* Assignment
Please restate each entry below, word for word.

* Supplied information

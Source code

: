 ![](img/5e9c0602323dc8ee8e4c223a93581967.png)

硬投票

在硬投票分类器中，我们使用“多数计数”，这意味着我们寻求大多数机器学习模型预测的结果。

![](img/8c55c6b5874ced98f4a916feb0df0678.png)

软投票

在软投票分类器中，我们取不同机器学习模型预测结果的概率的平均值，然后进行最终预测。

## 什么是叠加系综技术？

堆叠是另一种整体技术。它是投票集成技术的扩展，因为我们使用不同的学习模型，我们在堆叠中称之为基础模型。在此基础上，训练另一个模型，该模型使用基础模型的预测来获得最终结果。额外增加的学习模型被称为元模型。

* Expected answer
Source code

: ![](img/5e9c0602323dc8ee8e4c223a93581967.png)

硬投票

在硬投票分类器中，我们使用“多数计数”，这意味着我们寻求大多数机器学习模型预测的结果。

![](img/8c55c6b5874ced98f4a916feb0df0678.png)

软投票

在软投票分类器中，我们取不同机器学习模型预测结果的概率的平均值，然后进行最终预测。

## 什么是叠加系综技术？

堆叠是另一种整体技术。它是投票集成技术的扩展，因为我们使用不同的学习模型，我们在堆叠中称之为基础模型。在此基础上，训练另一个模型，该模型使用基础模型的预测来获得最终结果。额外增加的学习模型被称为元模型。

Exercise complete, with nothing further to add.